EXERCISE BRIEF ▸
In the data that follows, count the lines in which the word "Programming" occurs, and report that figure alone.

MATERIAL FOR THIS TASK ▸
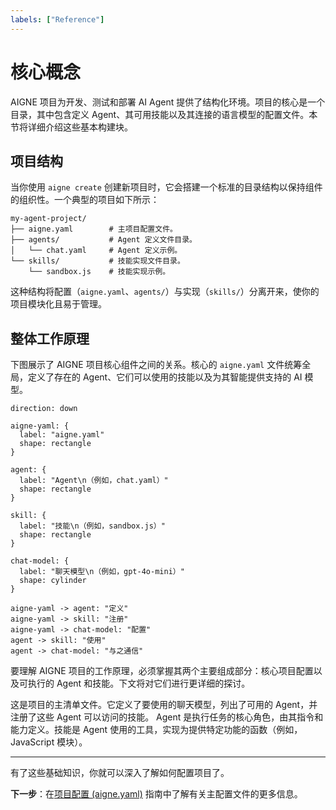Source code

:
 ```yaml
---
labels: ["Reference"]
---
```


# 核心概念

AIGNE 项目为开发、测试和部署 AI Agent 提供了结构化环境。项目的核心是一个目录，其中包含定义 Agent、其可用技能以及其连接的语言模型的配置文件。本节将详细介绍这些基本构建块。

## 项目结构

当你使用 `aigne create` 创建新项目时，它会搭建一个标准的目录结构以保持组件的组织性。一个典型的项目如下所示：

```text Project Structure icon=mdi:folder-open
my-agent-project/
├── aigne.yaml        # 主项目配置文件。
├── agents/           # Agent 定义文件目录。
│   └── chat.yaml     # Agent 定义示例。
└── skills/           # 技能实现文件目录。
    └── sandbox.js    # 技能实现示例。
```

这种结构将配置（`aigne.yaml`、`agents/`）与实现（`skills/`）分离开来，使你的项目模块化且易于管理。

## 整体工作原理

下图展示了 AIGNE 项目核心组件之间的关系。核心的 `aigne.yaml` 文件统筹全局，定义了存在的 Agent、它们可以使用的技能以及为其智能提供支持的 AI 模型。

```d2
direction: down

aigne-yaml: {
  label: "aigne.yaml"
  shape: rectangle
}

agent: {
  label: "Agent\n（例如，chat.yaml）"
  shape: rectangle
}

skill: {
  label: "技能\n（例如，sandbox.js）"
  shape: rectangle
}

chat-model: {
  label: "聊天模型\n（例如，gpt-4o-mini）"
  shape: cylinder
}

aigne-yaml -> agent: "定义"
aigne-yaml -> skill: "注册"
aigne-yaml -> chat-model: "配置"
agent -> skill: "使用"
agent -> chat-model: "与之通信"
```

要理解 AIGNE 项目的工作原理，必须掌握其两个主要组成部分：核心项目配置以及可执行的 Agent 和技能。下文将对它们进行更详细的探讨。

<x-cards>
  <x-card data-title="项目配置 (aigne.yaml)" data-icon="lucide:file-cog" data-href="/core-concepts/project-configuration">
    这是项目的主清单文件。它定义了要使用的聊天模型，列出了可用的 Agent，并注册了这些 Agent 可以访问的技能。
  </x-card>
  <x-card data-title="Agent 和技能" data-icon="lucide:bot" data-href="/core-concepts/agents-and-skills">
    Agent 是执行任务的核心角色，由其指令和能力定义。技能是 Agent 使用的工具，实现为提供特定功能的函数（例如，JavaScript 模块）。
  </x-card>
</x-cards>

---

有了这些基础知识，你就可以深入了解如何配置项目了。

**下一步**：在[项目配置 (aigne.yaml)](./core-concepts-project-configuration.md) 指南中了解有关主配置文件的更多信息。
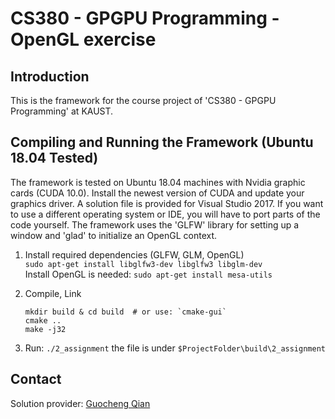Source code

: # CS380 - GPGPU Programming - OpenGL exercise

## Introduction

This is the framework for the course project of 'CS380 - GPGPU Programming' at KAUST. 

## Compiling and Running the Framework (Ubuntu 18.04 Tested)
The framework is tested on Ubuntu 18.04 machines with Nvidia graphic cards (CUDA 10.0).
Install the newest version of CUDA and update your graphics driver.
A solution file is provided for Visual Studio 2017.
If you want to use a different operating system or IDE, you will have to port parts of the code yourself.
The framework uses the 'GLFW' library for setting up a window and 'glad' to initialize an OpenGL context.


1. Install required dependencies (GLFW, GLM, OpenGL)  
   `sudo apt-get install libglfw3-dev libglfw3 libglm-dev`  
   Install OpenGL is needed: `sudo apt-get install mesa-utils`

2. Compile, Link

   ```shell
   mkdir build & cd build  # or use: `cmake-gui`
   cmake ..
   make -j32
   ```

3. Run:
`./2_assignment`
the file is under `$ProjectFolder\build\2_assignment`

## Contact
Solution provider: [Guocheng Qian](https://www.gcqian.com)

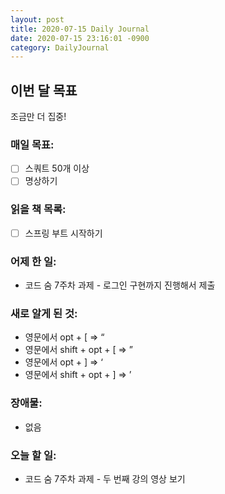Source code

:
 ```yaml
---
layout: post
title: 2020-07-15 Daily Journal
date: 2020-07-15 23:16:01 -0900
category: DailyJournal
---
```


## 이번 달 목표
조금만 더 집중!

### 매일 목표:
- [ ] 스쿼트 50개 이상
- [ ] 명상하기

### 읽을 책 목록:
- [ ] 스프링 부트 시작하기

### 어제 한 일:
* 코드 숨 7주차 과제 - 로그인 구현까지 진행해서 제출

### 새로 알게 된 것:
* 영문에서 opt + [ => “
* 영문에서 shift + opt + [ => ”
* 영문에서 opt + ] => ‘
* 영문에서 shift + opt + ] => ’

### 장애물:
* 없음

### 오늘 할 일:
* 코드 숨 7주차 과제 - 두 번째 강의 영상 보기
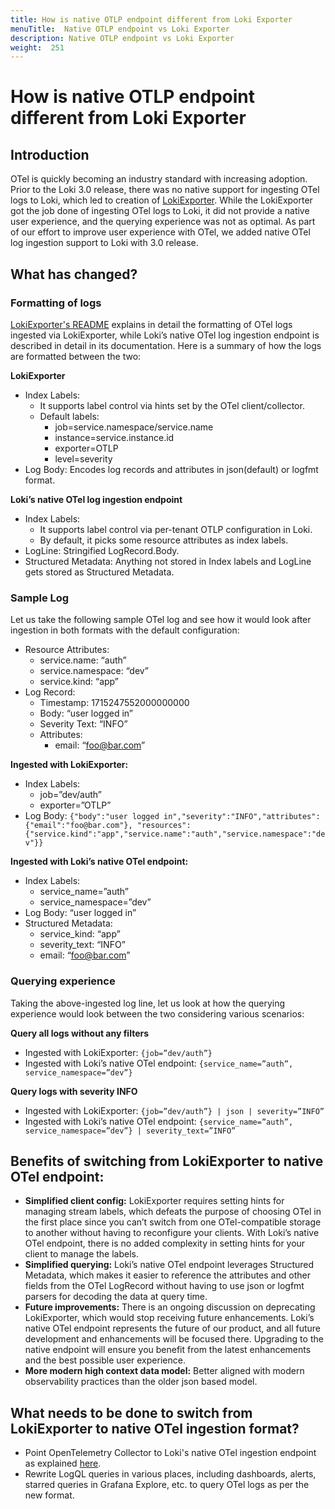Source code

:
 ```yaml
---
title: How is native OTLP endpoint different from Loki Exporter
menuTitle:  Native OTLP endpoint vs Loki Exporter
description: Native OTLP endpoint vs Loki Exporter
weight:  251
---
```


# How is native OTLP endpoint different from Loki Exporter

## Introduction

OTel is quickly becoming an industry standard with increasing adoption. Prior to the Loki 3.0 release, there was no native support for ingesting OTel logs to Loki, which led to creation of [LokiExporter](https://github.com/open-telemetry/opentelemetry-collector-contrib/blob/main/exporter/lokiexporter/README.md). While the LokiExporter got the job done of ingesting OTel logs to Loki, it did not provide a native user experience, and the querying experience was not as optimal. As part of our effort to improve user experience with OTel, we added native OTel log ingestion support to Loki with 3.0 release.

## What has changed?

### Formatting of logs

[LokiExporter's README](https://github.com/open-telemetry/opentelemetry-collector-contrib/blob/main/exporter/lokiexporter/README.md) explains in detail the formatting of OTel logs ingested via LokiExporter, while Loki’s native OTel log ingestion endpoint is described in detail in its documentation. Here is a summary of how the logs are formatted between the two:

**LokiExporter**

- Index Labels:
  - It supports label control via hints set by the OTel client/collector.
  - Default labels:
    - job=service.namespace/service.name 
    - instance=service.instance.id 
    - exporter=OTLP 
    - level=severity
- Log Body: Encodes log records and attributes in json(default) or logfmt format.

**Loki’s native OTel log ingestion endpoint**

- Index Labels:
  - It supports label control via per-tenant OTLP configuration in Loki. 
  - By default, it picks some resource attributes as index labels.
- LogLine: Stringified LogRecord.Body.
- Structured Metadata: Anything not stored in Index labels and LogLine gets stored as Structured Metadata.

### Sample Log

Let us take the following sample OTel log and see how it would look after ingestion in both formats with the default configuration:
- Resource Attributes:
  - service.name: “auth”
  - service.namespace: “dev”
  - service.kind: “app”
- Log Record:
  - Timestamp: 1715247552000000000
  - Body: “user logged in”
  - Severity Text: “INFO”
  - Attributes:
    - email: “foo@bar.com”

**Ingested with LokiExporter:**

- Index Labels:
  - job=”dev/auth”
  - exporter=”OTLP”
- Log Body: `{"body":"user logged in","severity":"INFO","attributes":{"email":"foo@bar.com"}, "resources":{"service.kind":"app","service.name":"auth","service.namespace":"dev"}}`

**Ingested with Loki’s native OTel endpoint:**

- Index Labels:
  - service_name=”auth”
  - service_namespace=”dev”
- Log Body: “user logged in”
- Structured Metadata:
  - service_kind: “app”
  - severity_text: “INFO”
  - email: “foo@bar.com”

### Querying experience

Taking the above-ingested log line, let us look at how the querying experience would look between the two considering various scenarios:

**Query all logs without any filters**

- Ingested with LokiExporter: `{job=”dev/auth”}`
- Ingested with Loki’s native OTel endpoint: `{service_name=”auth”, service_namespace=”dev”}`

**Query logs with severity INFO**

- Ingested with LokiExporter: `{job=”dev/auth”} | json | severity=”INFO”`
- Ingested with Loki’s native OTel endpoint: `{service_name=”auth”, service_namespace=”dev”} | severity_text=”INFO”`

## Benefits of switching from LokiExporter to native OTel endpoint:

- **Simplified client config:** LokiExporter requires setting hints for managing stream labels, which defeats the purpose of choosing OTel in the first place since you can’t switch from one OTel-compatible storage to another without having to reconfigure your clients. With Loki’s native OTel endpoint, there is no added complexity in setting hints for your client to manage the labels.
- **Simplified querying:** Loki’s native OTel endpoint leverages Structured Metadata, which makes it easier to reference the attributes and other fields from the OTel LogRecord without having to use json or logfmt parsers for decoding the data at query time.
- **Future improvements:** There is an ongoing discussion on deprecating LokiExporter, which would stop receiving future enhancements. Loki’s native OTel endpoint represents the future of our product, and all future development and enhancements will be focused there. Upgrading to the native endpoint will ensure you benefit from the latest enhancements and the best possible user experience.
- **More modern high context data model:** Better aligned with modern observability practices than the older json based model.

## What needs to be done to switch from LokiExporter to native OTel ingestion format?

- Point OpenTelemetry Collector to Loki's native OTel ingestion endpoint as explained [here](https://grafana.com/docs/loki/<LOKI_VERSION>/send-data/otel/#loki-configuration).
- Rewrite LogQL queries in various places, including dashboards, alerts, starred queries in Grafana Explore, etc. to query OTel logs as per the new format.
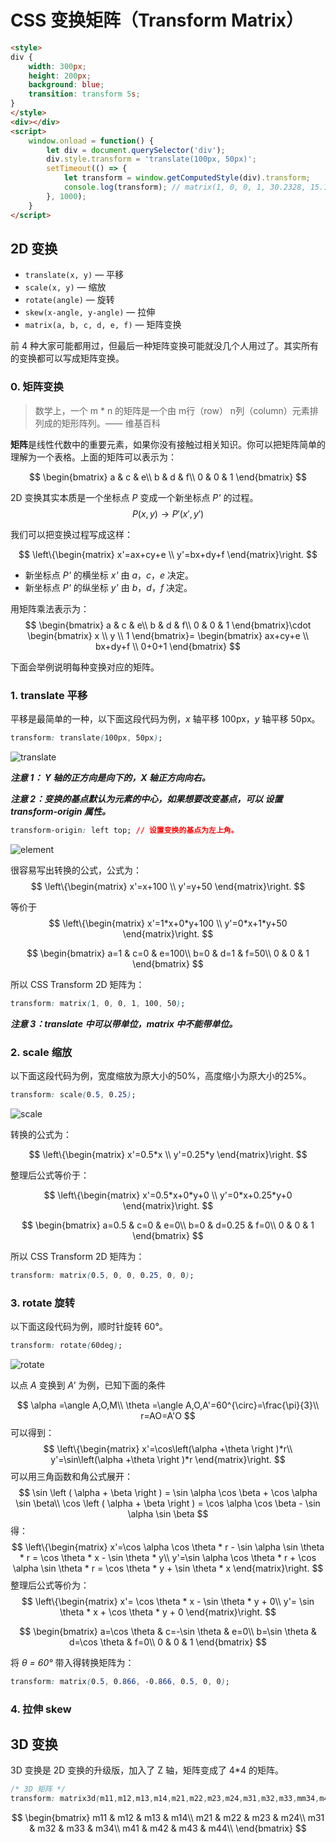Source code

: # CSS 变换矩阵（Transform Matrix）

```html
<style>
div {
    width: 300px;
    height: 200px;
    background: blue;
    transition: transform 5s;
}
</style>
<div></div>
<script>
    window.onload = function() {
        let div = document.querySelector('div');
        div.style.transform = 'translate(100px, 50px)';
        setTimeout(() => {
            let transform = window.getComputedStyle(div).transform;
            console.log(transform); // matrix(1, 0, 0, 1, 30.2328, 15.1164)
        }, 1000);
    }
</script>
```

## 2D 变换

- `translate(x, y)` — 平移
- `scale(x, y)` — 缩放
- `rotate(angle)` — 旋转
- `skew(x-angle, y-angle)` — 拉伸
- `matrix(a, b, c, d, e, f)` — 矩阵变换

前 4 种大家可能都用过，但最后一种矩阵变换可能就没几个人用过了。其实所有的变换都可以写成矩阵变换。

### 0. 矩阵变换

> 数学上，一个 m * n 的矩阵是一个由 m行（row） n列（column）元素排列成的矩形阵列。—— 维基百科

**矩阵**是线性代数中的重要元素，如果你没有接触过相关知识。你可以把矩阵简单的理解为一个表格。上面的矩阵可以表示为：

$$
\begin{bmatrix}
a & c & e\\ 
b & d & f\\ 
0 & 0 & 1 
\end{bmatrix}
$$

2D 变换其实本质是一个坐标点 *P* 变成一个新坐标点 *P'* 的过程。
$$
P(x,y)\rightarrow P'(x',y')
$$

我们可以把变换过程写成这样：

$$
\left\{\begin{matrix}
x'=ax+cy+e \\ 
y'=bx+dy+f
\end{matrix}\right.
$$

- 新坐标点 *P'* 的横坐标 *x'* 由 *a*，*c*，*e* 决定。
- 新坐标点 *P'* 的纵坐标 *y'* 由 *b*，*d*，*f* 决定。

用矩阵乘法表示为：
$$
\begin{bmatrix}
a & c & e\\ 
b & d & f\\ 
0 & 0 & 1
\end{bmatrix}\cdot \begin{bmatrix}
x \\
y \\
1
\end{bmatrix}= \begin{bmatrix}
ax+cy+e \\ 
bx+dy+f \\ 
0+0+1
\end{bmatrix}
$$

下面会举例说明每种变换对应的矩阵。

### 1. translate 平移

平移是最简单的一种，以下面这段代码为例，*x* 轴平移 100px，*y* 轴平移 50px。

```css
transform: translate(100px, 50px);
```

![translate](F:\person\zhihuahuang.github.io\assets\post\css-transform-matrix\translate.png)

***注意 1： Y 轴的正方向是向下的，X 轴正方向向右。***

***注意 2：变换的基点默认为元素的中心，如果想要改变基点，可以 设置 transform-origin 属性。***

```css
transform-origin: left top; // 设置变换的基点为左上角。
```

![element](F:\person\zhihuahuang.github.io\assets\post\css-transform-matrix\element.png)

很容易写出转换的公式，公式为：
$$
\left\{\begin{matrix}
x'=x+100 \\ 
y'=y+50
\end{matrix}\right.
$$

 等价于
$$
\left\{\begin{matrix}
x'=1*x+0*y+100 \\ 
y'=0*x+1*y+50
\end{matrix}\right.
$$

$$
\begin{bmatrix}
a=1 & c=0 & e=100\\ 
b=0 & d=1 & f=50\\ 
0 & 0 & 1 
\end{bmatrix}
$$

所以 CSS Transform 2D 矩阵为：

```css
transform: matrix(1, 0, 0, 1, 100, 50);
```

***注意 3：translate 中可以带单位，matrix 中不能带单位。***

### 2. scale 缩放

以下面这段代码为例，宽度缩放为原大小的50%，高度缩小为原大小的25%。

```css
transform: scale(0.5, 0.25);
```

![scale](F:\person\zhihuahuang.github.io\assets\post\css-transform-matrix\scale.png)

转换的公式为：

$$
\left\{\begin{matrix}
x'=0.5*x \\ 
y'=0.25*y
\end{matrix}\right.
$$

整理后公式等价于：

$$
\left\{\begin{matrix}
x'=0.5*x+0*y+0 \\ 
y'=0*x+0.25*y+0
\end{matrix}\right.
$$

$$
\begin{bmatrix}
a=0.5 & c=0 & e=0\\ 
b=0 & d=0.25 & f=0\\ 
0 & 0 & 1 
\end{bmatrix}
$$

所以 CSS Transform 2D 矩阵为：

```css
transform: matrix(0.5, 0, 0, 0.25, 0, 0);
```

### 3. rotate 旋转

以下面这段代码为例，顺时针旋转 60°。

```css
transform: rotate(60deg);
```

![rotate](F:\person\zhihuahuang.github.io\assets\post\css-transform-matrix\rotate.png)

以点 *A* 变换到 *A'* 为例，已知下面的条件

$$
\alpha =\angle A,O,M\\
\theta  =\angle A,O,A'=60^{\circ}=\frac{\pi}{3}\\
r=AO=A'O
$$
可以得到：
$$
\left\{\begin{matrix}
x'=\cos\left(\alpha +\theta \right )*r\\
y'=\sin\left(\alpha +\theta \right )*r
\end{matrix}\right.
$$
可以用三角函数和角公式展开：
$$
\sin \left ( \alpha + \beta  \right ) = \sin \alpha \cos \beta + \cos \alpha \sin \beta\\
\cos \left ( \alpha + \beta  \right ) = \cos \alpha \cos \beta - \sin \alpha \sin \beta
$$
得：
$$
\left\{\begin{matrix}
x'=\cos \alpha \cos \theta * r - \sin \alpha \sin \theta * r = \cos \theta * x - \sin \theta * y\\
y'=\sin \alpha \cos \theta * r + \cos \alpha \sin \theta * r = \cos \theta * y + \sin \theta * x
\end{matrix}\right.
$$
整理后公式等价为：
$$
\left\{\begin{matrix}
x'= \cos \theta * x - \sin \theta * y + 0\\
y'= \sin \theta * x + \cos \theta * y + 0
\end{matrix}\right.
$$

$$
\begin{bmatrix}
a=\cos \theta & c=-\sin \theta & e=0\\ 
b=\sin \theta & d=\cos \theta & f=0\\ 
0 & 0 & 1 
\end{bmatrix}
$$

将 *θ = 60°* 带入得转换矩阵为：

```css
transform: matrix(0.5, 0.866, -0.866, 0.5, 0, 0);
```

### 4. 拉伸 skew



## 3D 变换

3D 变换是 2D 变换的升级版，加入了 Z 轴，矩阵变成了 4*4 的矩阵。

```css
/* 3D 矩阵 */
transform: matrix3d(m11,m12,m13,m14,m21,m22,m23,m24,m31,m32,m33,mm34,m41,m42,m43,m44);
```

$$
\begin{bmatrix}
m11 & m12 & m13 & m14\\ 
m21 & m22 & m23 & m24\\ 
m31 & m32 & m33 & m34\\ 
m41 & m42 & m43 & m44\\ 
\end{bmatrix}
$$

TASK OUTPUT ▸
2